Every entry, start to finish, should be printed verbatim without pictures.

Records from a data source
§

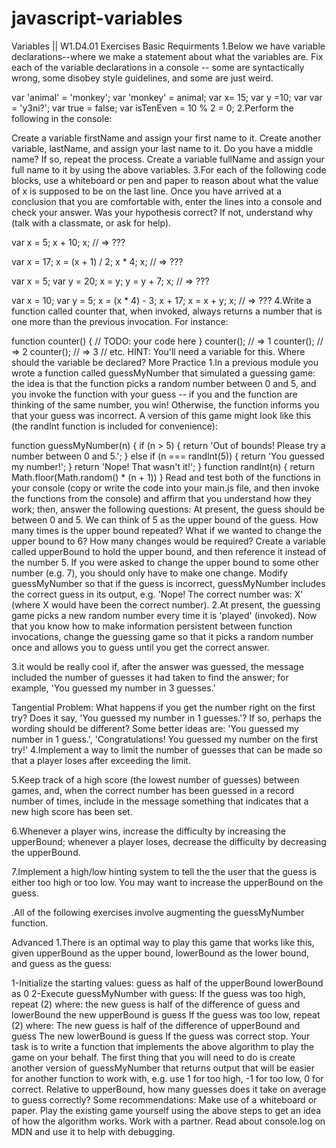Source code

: # javascript-variables

Variables || W1.D4.01
Exercises
Basic Requirments
1.Below we have variable declarations--where we make a statement about what the variables are. Fix each of the variable declarations in a console -- some are syntactically wrong, some disobey style guidelines, and some are just weird.

 var 'animal' = 'monkey'; 
 var 'monkey' = animal; 
 var x= 15; 
 var y =10; 
 var var = 'y3ni?'; 
 var true = false; 
 var isTenEven = 10 % 2 = 0;
2.Perform the following in the console:

 Create a variable firstName and assign your first name to it. 
 Create another variable, lastName, and assign your last name to it. 
 Do you have a middle name? If so, repeat the process. 
 Create a variable fullName and assign your full name to it by using the above variables.
3.For each of the following code blocks, use a whiteboard or pen and paper to reason about what the value of x is supposed to be on the last line. Once you have arrived at a conclusion that you are comfortable with, enter the lines into a console and check your answer. Was your hypothesis correct? If not, understand why (talk with a classmate, or ask for help).

 var x = 5; 
 x + 10; 
 x; // => ??? 
 
 var x = 17; 
 x = (x + 1) / 2; 
 x * 4; 
 x; // => ??? 
 
 var x = 5; 
 var y = 20; 
 x = y; 
 y = y + 7; 
 x; // => ??? 
 
 var x = 10; 
 var y = 5; 
 x = (x * 4) - 3; 
 x + 17; 
 x = x + y; 
 x; // => ???
4.Write a function called counter that, when invoked, always returns a number that is one more than the previous invocation. For instance:

 function counter() { 
 // TODO: your code here 
 } 
 counter(); // => 1 
 counter(); // => 2 
 counter(); // => 3 
 // etc.
HINT: You'll need a variable for this. Where should the variable be declared?
More Practice
1.In a previous module you wrote a function called guessMyNumber that simulated a guessing game: the idea is that the function picks a random number between 0 and 5, and you invoke the function with your guess -- if you and the function are thinking of the same number, you win! Otherwise, the function informs you that your guess was incorrect. A version of this game might look like this (the randInt function is included for convenience):

 function guessMyNumber(n) { 
 if (n > 5) { 
 return 'Out of bounds! Please try a number between 0 and 5.'; 
 } else if (n === randInt(5)) { 
 return 'You guessed my number!'; 
 } 
 return 'Nope! That wasn\'t it!'; 
 } 
 function randInt(n) { 
 return Math.floor(Math.random() * (n + 1)) 
 }
 Read and test both of the functions in your console (copy or write the code into your main.js file, and then invoke the functions from the console) and affirm that you understand how they work; 
 then, answer the following questions: 
 At present, the guess should be between 0 and 5. 
 We can think of 5 as the upper bound of the guess. How many times is the upper bound repeated? What if we wanted to change the upper bound to 6? 
 How many changes would be required? 
 Create a variable called upperBound to hold the upper bound, and then reference it instead of the number 5. 
 If you were asked to change the upper bound to some other number (e.g. 7), you should only have to make one change. 
 Modify guessMyNumber so that if the guess is incorrect, guessMyNumber includes the correct guess in its output, 
  e.g. 'Nope! The correct number was: X' (where X would have been the correct number).
2.At present, the guessing game picks a new random number every time it is 'played' (invoked). Now that you know how to make information persistent between function invocations, change the guessing game so that it picks a random number once and allows you to guess until you get the correct answer.

3.it would be really cool if, after the answer was guessed, the message included the number of guesses it had taken to find the answer; for example, 'You guessed my number in 3 guesses.'

 Tangential Problem: What happens if you get the number right on the first try? Does it say, 'You guessed my number in 1 guesses.'? 
 If so, perhaps the wording should be different? Some better ideas are: 
       'You guessed my number in 1 guess.', 
       'Congratulations! You guessed my number on the first try!'
4.Implement a way to limit the number of guesses that can be made so that a player loses after exceeding the limit.

5.Keep track of a high score (the lowest number of guesses) between games, and, when the correct number has been guessed in a record number of times, include in the message something that indicates that a new high score has been set.

6.Whenever a player wins, increase the difficulty by increasing the upperBound; whenever a player loses, decrease the difficulty by decreasing the upperBound.

7.Implement a high/low hinting system to tell the the user that the guess is either too high or too low. You may want to increase the upperBound on the guess.

.All of the following exercises involve augmenting the guessMyNumber function.

Advanced
1.There is an optimal way to play this game that works like this, given upperBound as the upper bound, lowerBound as the lower bound, and guess as the guess:

 1-Initialize the starting values: 
       guess as half of the upperBound 
       lowerBound as 0 
 2-Execute guessMyNumber with guess: 
       If the guess was too high, repeat (2) where: 
             the new guess is half of the difference of guess and lowerBound 
             the new upperBound is guess 
       If the guess was too low, repeat (2) where: 
             The new guess is half of the difference of upperBound and guess 
             The new lowerBound is guess 
       If the guess was correct stop.
 Your task is to write a function that implements the above algorithm to play the game on your behalf. 
 The first thing that you will need to do is create another version of guessMyNumber that returns output that will be easier for another function to work with, 
 e.g. use 1 for too high, -1 for too low, 0 for correct. 
 Relative to upperBound, how many guesses does it take on average to guess correctly? 
 Some recommendations: 
       Make use of a whiteboard or paper. 
       Play the existing game yourself using the above steps to get an idea of how the algorithm works. 
       Work with a partner. 
       Read about console.log on MDN and use it to help with debugging.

§

### [Output of the exercise]
Source code

: # javascript-variables

Variables || W1.D4.01
Exercises
Basic Requirments
1.Below we have variable declarations--where we make a statement about what the variables are. Fix each of the variable declarations in a console -- some are syntactically wrong, some disobey style guidelines, and some are just weird.

 var 'animal' = 'monkey'; 
 var 'monkey' = animal; 
 var x= 15; 
 var y =10; 
 var var = 'y3ni?'; 
 var true = false; 
 var isTenEven = 10 % 2 = 0;
2.Perform the following in the console:

 Create a variable firstName and assign your first name to it. 
 Create another variable, lastName, and assign your last name to it. 
 Do you have a middle name? If so, repeat the process. 
 Create a variable fullName and assign your full name to it by using the above variables.
3.For each of the following code blocks, use a whiteboard or pen and paper to reason about what the value of x is supposed to be on the last line. Once you have arrived at a conclusion that you are comfortable with, enter the lines into a console and check your answer. Was your hypothesis correct? If not, understand why (talk with a classmate, or ask for help).

 var x = 5; 
 x + 10; 
 x; // => ??? 
 
 var x = 17; 
 x = (x + 1) / 2; 
 x * 4; 
 x; // => ??? 
 
 var x = 5; 
 var y = 20; 
 x = y; 
 y = y + 7; 
 x; // => ??? 
 
 var x = 10; 
 var y = 5; 
 x = (x * 4) - 3; 
 x + 17; 
 x = x + y; 
 x; // => ???
4.Write a function called counter that, when invoked, always returns a number that is one more than the previous invocation. For instance:

 function counter() { 
 // TODO: your code here 
 } 
 counter(); // => 1 
 counter(); // => 2 
 counter(); // => 3 
 // etc.
HINT: You'll need a variable for this. Where should the variable be declared?
More Practice
1.In a previous module you wrote a function called guessMyNumber that simulated a guessing game: the idea is that the function picks a random number between 0 and 5, and you invoke the function with your guess -- if you and the function are thinking of the same number, you win! Otherwise, the function informs you that your guess was incorrect. A version of this game might look like this (the randInt function is included for convenience):

 function guessMyNumber(n) { 
 if (n > 5) { 
 return 'Out of bounds! Please try a number between 0 and 5.'; 
 } else if (n === randInt(5)) { 
 return 'You guessed my number!'; 
 } 
 return 'Nope! That wasn\'t it!'; 
 } 
 function randInt(n) { 
 return Math.floor(Math.random() * (n + 1)) 
 }
 Read and test both of the functions in your console (copy or write the code into your main.js file, and then invoke the functions from the console) and affirm that you understand how they work; 
 then, answer the following questions: 
 At present, the guess should be between 0 and 5. 
 We can think of 5 as the upper bound of the guess. How many times is the upper bound repeated? What if we wanted to change the upper bound to 6? 
 How many changes would be required? 
 Create a variable called upperBound to hold the upper bound, and then reference it instead of the number 5. 
 If you were asked to change the upper bound to some other number (e.g. 7), you should only have to make one change. 
 Modify guessMyNumber so that if the guess is incorrect, guessMyNumber includes the correct guess in its output, 
  e.g. 'Nope! The correct number was: X' (where X would have been the correct number).
2.At present, the guessing game picks a new random number every time it is 'played' (invoked). Now that you know how to make information persistent between function invocations, change the guessing game so that it picks a random number once and allows you to guess until you get the correct answer.

3.it would be really cool if, after the answer was guessed, the message included the number of guesses it had taken to find the answer; for example, 'You guessed my number in 3 guesses.'

 Tangential Problem: What happens if you get the number right on the first try? Does it say, 'You guessed my number in 1 guesses.'? 
 If so, perhaps the wording should be different? Some better ideas are: 
       'You guessed my number in 1 guess.', 
       'Congratulations! You guessed my number on the first try!'
4.Implement a way to limit the number of guesses that can be made so that a player loses after exceeding the limit.

5.Keep track of a high score (the lowest number of guesses) between games, and, when the correct number has been guessed in a record number of times, include in the message something that indicates that a new high score has been set.

6.Whenever a player wins, increase the difficulty by increasing the upperBound; whenever a player loses, decrease the difficulty by decreasing the upperBound.

7.Implement a high/low hinting system to tell the the user that the guess is either too high or too low. You may want to increase the upperBound on the guess.

.All of the following exercises involve augmenting the guessMyNumber function.

Advanced
1.There is an optimal way to play this game that works like this, given upperBound as the upper bound, lowerBound as the lower bound, and guess as the guess:

 1-Initialize the starting values: 
       guess as half of the upperBound 
       lowerBound as 0 
 2-Execute guessMyNumber with guess: 
       If the guess was too high, repeat (2) where: 
             the new guess is half of the difference of guess and lowerBound 
             the new upperBound is guess 
       If the guess was too low, repeat (2) where: 
             The new guess is half of the difference of upperBound and guess 
             The new lowerBound is guess 
       If the guess was correct stop.
 Your task is to write a function that implements the above algorithm to play the game on your behalf. 
 The first thing that you will need to do is create another version of guessMyNumber that returns output that will be easier for another function to work with, 
 e.g. use 1 for too high, -1 for too low, 0 for correct. 
 Relative to upperBound, how many guesses does it take on average to guess correctly? 
 Some recommendations: 
       Make use of a whiteboard or paper. 
       Play the existing game yourself using the above steps to get an idea of how the algorithm works. 
       Work with a partner. 
       Read about console.log on MDN and use it to help with debugging.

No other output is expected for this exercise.